Di Eugenio Mozzarella

Libro di grande sincerità, il secondo suo dopo I problemi dell’estetica italiana del 1985 dedicato all’argomento, questo ultimo di Ernesto Paolozzi sulle “vicende dell’estetica” nella cultura contemporanea. Molto netta la tesi storiografica che sorregge il suo studio – con una precisa nostalgia. Questa è per il “primato” condiviso con l’altra “scienza mondana” :l’economia , dell’estetica nella cultura tra Otto e Novecento, quando seppe reagire – rianimando lo spessore dell’esperienza della realtà – all’egemonia positivistica, offrendo una strada per rimpossessarsi, pur nello specifico dell’esperienza estetica, del”vivo delle cose” per dirla con Vico. Questo è ciò che per Paolozzi non ha saputo fare, dopo la grande stagione dell’estetica primonovecentesca, ed esemplare è in questo senso la lezione crociata, e il ritorno neo-positivistico quando la riflessione sull’arte si è confinata nella semiotica, nella sociologia dell’arte e nella psicologia dell’arte, l’estetica del secondo Novecento.
“La crisi teorica del positivismo e dell’estetica ad esso legata non ha provocato – scrive Paolozzi – una reazione nel mondo dell’erte paragonabile a quella avvenuta agli inizi del secolo.L’eredità lasciataci da questa vicenda è un’eredità di povertà, che ha provocato una sorte di generale disinteresse per il mondo dell’arte e dell’estetica. Il mito della mera razionalità, di una razionalità matematizzata, ritenuta, illuministicamente, l’unità di misura di tutte le cose, non poteva che provocare uno smarrimento generale, una indifferenza morale, una perdita del gusto”
La diagnosi, come si vede piuttosto amara di Paolozzi, muove in sostanza dalla convinzione che le vicende ultime dell’estetica testimonino che la riflessione sull’arte, che pure avverte e traduce l’inconsistenza dell’esperienza di sé della coscienza del mondo che vive sotto il segno della tecnica e più banalmente del “telecomando2 della comunicazione artificiale e artificiosa, esprime una condizione, piuttosto che una posizione. Esprime cioè il disagio di un uomo che è posto nel mondo della mera utilità, ma non vi si pone contro, finendo nel vivere nell’estraneità assoluta, e persino nell’insincerità giacchè, più ancora della polemica e della persecuzione, teme del mondo in cui vive il riso e l’ironia; rispetto al cinismo del suo mondo risponde sostanzialmente con la più forte delle censure, l’autocensura.

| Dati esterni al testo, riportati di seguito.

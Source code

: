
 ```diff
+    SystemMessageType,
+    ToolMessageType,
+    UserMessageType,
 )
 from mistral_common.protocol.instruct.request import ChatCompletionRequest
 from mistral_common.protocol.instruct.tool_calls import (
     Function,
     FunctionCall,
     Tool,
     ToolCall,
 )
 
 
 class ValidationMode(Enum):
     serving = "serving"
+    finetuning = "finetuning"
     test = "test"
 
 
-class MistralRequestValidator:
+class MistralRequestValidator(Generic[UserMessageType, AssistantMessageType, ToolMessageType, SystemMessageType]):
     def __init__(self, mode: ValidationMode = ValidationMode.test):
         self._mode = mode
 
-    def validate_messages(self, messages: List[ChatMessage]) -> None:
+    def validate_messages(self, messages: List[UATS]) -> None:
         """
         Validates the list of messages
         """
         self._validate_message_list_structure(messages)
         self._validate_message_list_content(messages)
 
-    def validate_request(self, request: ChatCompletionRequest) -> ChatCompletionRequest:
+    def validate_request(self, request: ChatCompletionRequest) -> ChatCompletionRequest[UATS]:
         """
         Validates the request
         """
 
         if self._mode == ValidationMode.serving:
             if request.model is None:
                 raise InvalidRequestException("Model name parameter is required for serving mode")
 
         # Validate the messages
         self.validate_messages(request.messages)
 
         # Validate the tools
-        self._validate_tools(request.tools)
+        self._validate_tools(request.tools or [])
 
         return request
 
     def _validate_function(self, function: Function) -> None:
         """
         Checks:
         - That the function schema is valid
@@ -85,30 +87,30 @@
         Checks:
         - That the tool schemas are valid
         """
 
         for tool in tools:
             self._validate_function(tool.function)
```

L’esperienza estetica pare avere cessato, in altri termini, di essere il luogo di considerazione, e magari di scontro, di valori. L’esigenza di “cultura” che a questa situazione lo studio di Ernesto Paolozzi oppone è che l’estetica, come riflessione sull’arte, “cosa viva” che riflette su “cosa viva”, riprenda la funzione propriamente sua di banco di prova della possibilità di tornare a dialogare sui valori e con i valori: ” nell’arte, kantianamente, si esprime il valore nella sua più intima capacità espressiva, nel suo essere disinteressato ma utilmente operante nelle vicende umane. L’opposizione anch’essa falsa fra utilità e moralità, si risolve, in questo senso, nell’arte, in quanto atto morale ed utile, pur non essendo di per sé stesso, né eticità né utilità”. E’ la ripresa di una filosofia dell’arte, non dissolta e risolta nelle tecniche cognitive del fenomeno artistico, che può darsi un momento essenziale della ricerca di quel nuovo equilibrio filosofico e morale di cui la situazione attuale reca urgente bisogno.